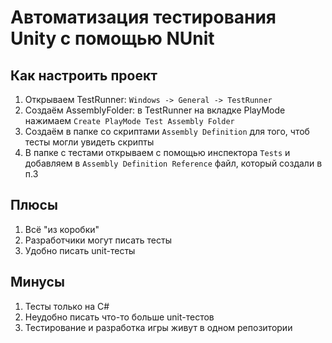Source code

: # Автоматизация тестирования Unity с помощью NUnit


## Как настроить проект

1. Открываем TestRunner: `Windows -> General -> TestRunner`
2. Создаём AssemblyFolder: в TestRunner на вкладке PlayMode нажимаем `Create PlayMode Test Assembly Folder`
3. Создаём в папке со скриптами `Assembly Definition` для того, чтоб тесты могли увидеть скрипты
4. В папке с тестами открываем с помощью инспектора `Tests` и добавляем в `Assembly Definition Reference` файл, который создали в п.3

## Плюсы

1. Всё "из коробки"
2. Разработчики могут писать тесты
3. Удобно писать unit-тесты

## Минусы

1. Тесты только на C#
2. Неудобно писать что-то больше unit-тестов
3. Тестирование и разработка игры живут в одном репозитории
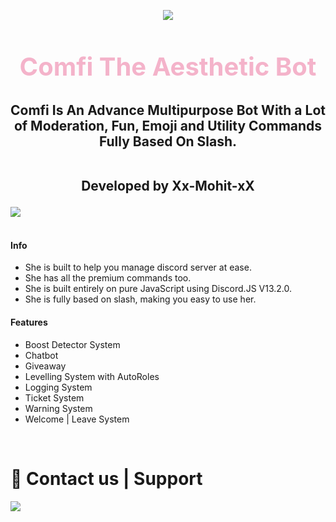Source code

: <p align="center"><img align="center" style="margin-bottom:-6px" src="https://i.imgur.com/At2XO1M.png?maxwidth=128&fidelity=grand"></p>

<h2 style="font-size:2.5rem; color:#F4B3CA" align="center">Comfi The Aesthetic Bot</h2>

<h2 align="center"> Comfi Is An Advance Multipurpose Bot With a Lot of Moderation, Fun, Emoji and Utility Commands Fully Based On Slash. 

<br>Developed by Xx-Mohit-xX</h2> 

 <div align: "center">
 <a href="https://comfibot.tk/"><img src="https://discord.c99.nl/widget/theme-1/873473703470563378.png"> </a> 
 <br>
 <br>
  </div>

#### Info
* She is built to help you manage discord server at ease. 
* She has all the premium commands too.
* She is built entirely on pure JavaScript using Discord.JS V13.2.0. 
* She is fully based on slash, making you easy to use her. 

#### Features
* Boost Detector System
* Chatbot 
* Giveaway
* Levelling System with AutoRoles
* Logging System
* Ticket System
* Warning System
* Welcome | Leave System
<br> 
 <h1>🏩 Contact us | Support</h1> 
 <p> 
 <a href="https://comfibot.tk/discord"><img src="http://invidget.switchblade.xyz/HNfhvCeR6d" /></a> 
 </p>
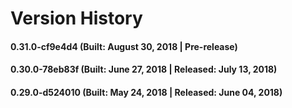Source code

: # Version History


#### 0.31.0-cf9e4d4 (Built: August 30, 2018 | Pre-release)

#### 0.30.0-78eb83f (Built: June 27, 2018 | Released: July 13, 2018)

#### 0.29.0-d524010 (Built: May 24, 2018 | Released: June 04, 2018)

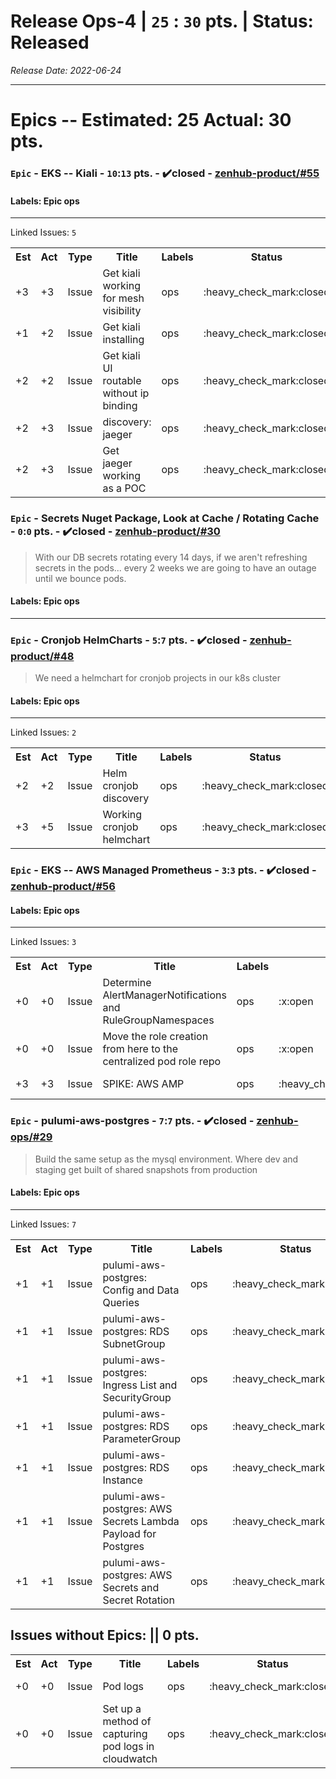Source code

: # Release Ops-4 | `25` : `30` pts. | Status: Released
_Release Date: 2022-06-24_


 > 
---
# Epics -- Estimated: 25  Actual: 30 pts.
### `Epic` - EKS -- Kiali - `10`:`13` pts. - :heavy_check_mark:closed - [zenhub-product/#55](https://github.com/OnboardRS/zenhub-product/issues/55)


#### Labels: Epic ops 
---
Linked Issues: `5`
<p>
<table>
<tr><th>Est</th><th>Act</th><th>Type</th><th>Title</th><th>Labels</th><th>Status</th><th>Link</th></tr>
<tr><td>+3</td><td>+3</td><td>Issue</td><td>Get kiali working for mesh visibility</td><td>ops </td><td>:heavy_check_mark:closed</td><td><a href="https://github.com/OnboardRS/zenhub-dev/issues/33">zenhub-dev/#33</a></td> </tr>
<tr><td>+1</td><td>+2</td><td>Issue</td><td>Get kiali installing</td><td>ops </td><td>:heavy_check_mark:closed</td><td><a href="https://github.com/OnboardRS/zenhub-dev/issues/112">zenhub-dev/#112</a></td> </tr>
<tr><td>+2</td><td>+2</td><td>Issue</td><td>Get kiali UI routable without ip binding</td><td>ops </td><td>:heavy_check_mark:closed</td><td><a href="https://github.com/OnboardRS/zenhub-dev/issues/113">zenhub-dev/#113</a></td> </tr>
<tr><td>+2</td><td>+3</td><td>Issue</td><td>discovery: jaeger</td><td>ops </td><td>:heavy_check_mark:closed</td><td><a href="https://github.com/OnboardRS/zenhub-dev/issues/114">zenhub-dev/#114</a></td> </tr>
<tr><td>+2</td><td>+3</td><td>Issue</td><td>Get jaeger working as a POC</td><td>ops </td><td>:heavy_check_mark:closed</td><td><a href="https://github.com/OnboardRS/zenhub-dev/issues/115">zenhub-dev/#115</a></td> </tr>
</table>
</p>


### `Epic` - Secrets Nuget Package, Look at Cache / Rotating Cache - `0`:`0` pts. - :heavy_check_mark:closed - [zenhub-product/#30](https://github.com/OnboardRS/zenhub-product/issues/30)


 > With our DB secrets rotating every 14 days, if we aren't refreshing secrets in the pods... every 2 weeks we are going to have an outage until we bounce pods.

#### Labels: Epic ops 
---
### `Epic` - Cronjob HelmCharts - `5`:`7` pts. - :heavy_check_mark:closed - [zenhub-product/#48](https://github.com/OnboardRS/zenhub-product/issues/48)


 > We need a helmchart for cronjob projects in our k8s cluster

#### Labels: Epic ops 
---
Linked Issues: `2`
<p>
<table>
<tr><th>Est</th><th>Act</th><th>Type</th><th>Title</th><th>Labels</th><th>Status</th><th>Link</th></tr>
<tr><td>+2</td><td>+2</td><td>Issue</td><td>Helm cronjob discovery</td><td>ops </td><td>:heavy_check_mark:closed</td><td><a href="https://github.com/OnboardRS/zenhub-dev/issues/110">zenhub-dev/#110</a></td> </tr>
<tr><td>+3</td><td>+5</td><td>Issue</td><td>Working cronjob helmchart</td><td>ops </td><td>:heavy_check_mark:closed</td><td><a href="https://github.com/OnboardRS/zenhub-dev/issues/111">zenhub-dev/#111</a></td> </tr>
</table>
</p>


### `Epic` - EKS -- AWS Managed Prometheus - `3`:`3` pts. - :heavy_check_mark:closed - [zenhub-product/#56](https://github.com/OnboardRS/zenhub-product/issues/56)


#### Labels: Epic ops 
---
Linked Issues: `3`
<p>
<table>
<tr><th>Est</th><th>Act</th><th>Type</th><th>Title</th><th>Labels</th><th>Status</th><th>Link</th></tr>
<tr><td>+0</td><td>+0</td><td>Issue</td><td>Determine AlertManagerNotifications and RuleGroupNamespaces</td><td>ops </td><td>:x:open</td><td><a href="https://github.com/OnboardRS/zenhub-dev/issues/118">zenhub-dev/#118</a></td> </tr>
<tr><td>+0</td><td>+0</td><td>Issue</td><td>Move the role creation from here to the centralized pod role repo</td><td>ops </td><td>:x:open</td><td><a href="https://github.com/OnboardRS/zenhub-dev/issues/119">zenhub-dev/#119</a></td> </tr>
<tr><td>+3</td><td>+3</td><td>Issue</td><td>SPIKE: AWS AMP</td><td>ops </td><td>:heavy_check_mark:closed</td><td><a href="https://github.com/OnboardRS/zenhub-dev/issues/138">zenhub-dev/#138</a></td> </tr>
</table>
</p>


### `Epic` - pulumi-aws-postgres - `7`:`7` pts. - :heavy_check_mark:closed - [zenhub-ops/#29](https://github.com/OnboardRS/zenhub-ops/issues/29)


 > Build the same setup as the mysql environment.
 >Where dev and staging get built of shared snapshots from production

#### Labels: Epic ops 
---
Linked Issues: `7`
<p>
<table>
<tr><th>Est</th><th>Act</th><th>Type</th><th>Title</th><th>Labels</th><th>Status</th><th>Link</th></tr>
<tr><td>+1</td><td>+1</td><td>Issue</td><td>pulumi-aws-postgres: Config and Data Queries</td><td>ops </td><td>:heavy_check_mark:closed</td><td><a href="https://github.com/OnboardRS/zenhub-dev/issues/51">zenhub-dev/#51</a></td> </tr>
<tr><td>+1</td><td>+1</td><td>Issue</td><td>pulumi-aws-postgres: RDS SubnetGroup</td><td>ops </td><td>:heavy_check_mark:closed</td><td><a href="https://github.com/OnboardRS/zenhub-dev/issues/52">zenhub-dev/#52</a></td> </tr>
<tr><td>+1</td><td>+1</td><td>Issue</td><td>pulumi-aws-postgres: Ingress List and SecurityGroup</td><td>ops </td><td>:heavy_check_mark:closed</td><td><a href="https://github.com/OnboardRS/zenhub-dev/issues/53">zenhub-dev/#53</a></td> </tr>
<tr><td>+1</td><td>+1</td><td>Issue</td><td>pulumi-aws-postgres: RDS ParameterGroup</td><td>ops </td><td>:heavy_check_mark:closed</td><td><a href="https://github.com/OnboardRS/zenhub-dev/issues/54">zenhub-dev/#54</a></td> </tr>
<tr><td>+1</td><td>+1</td><td>Issue</td><td>pulumi-aws-postgres: RDS Instance</td><td>ops </td><td>:heavy_check_mark:closed</td><td><a href="https://github.com/OnboardRS/zenhub-dev/issues/55">zenhub-dev/#55</a></td> </tr>
<tr><td>+1</td><td>+1</td><td>Issue</td><td>pulumi-aws-postgres: AWS Secrets Lambda Payload for Postgres</td><td>ops </td><td>:heavy_check_mark:closed</td><td><a href="https://github.com/OnboardRS/zenhub-dev/issues/56">zenhub-dev/#56</a></td> </tr>
<tr><td>+1</td><td>+1</td><td>Issue</td><td>pulumi-aws-postgres: AWS Secrets and Secret Rotation</td><td>ops </td><td>:heavy_check_mark:closed</td><td><a href="https://github.com/OnboardRS/zenhub-dev/issues/57">zenhub-dev/#57</a></td> </tr>
</table>
</p>



## Issues without Epics: || 0 pts.
<table>
<tr><th>Est</th><th>Act</th><th>Type</th><th>Title</th><th>Labels</th><th>Status</th><th>Link</th></tr>
<tr><td>+0</td><td>+0</td><td>Issue</td><td>Pod logs</td><td>ops </td><td>:heavy_check_mark:closed</td><td><a href="https://github.com/OnboardRS/zenhub-dev/issues/31">zenhub-dev/#31</a></td> </tr>
<tr><td>+0</td><td>+0</td><td>Issue</td><td>Set up a method of capturing pod logs in cloudwatch</td><td>ops </td><td>:heavy_check_mark:closed</td><td><a href="https://github.com/OnboardRS/zenhub-dev/issues/32">zenhub-dev/#32</a></td> </tr>
</table>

* _What is needed_
Look for the word "Epics" in every line of the listing and copy the lines that have it.

* _Problem solution_
# Epics -- Estimated: 25  Actual: 30 pts.
## Issues without Epics: || 0 pts.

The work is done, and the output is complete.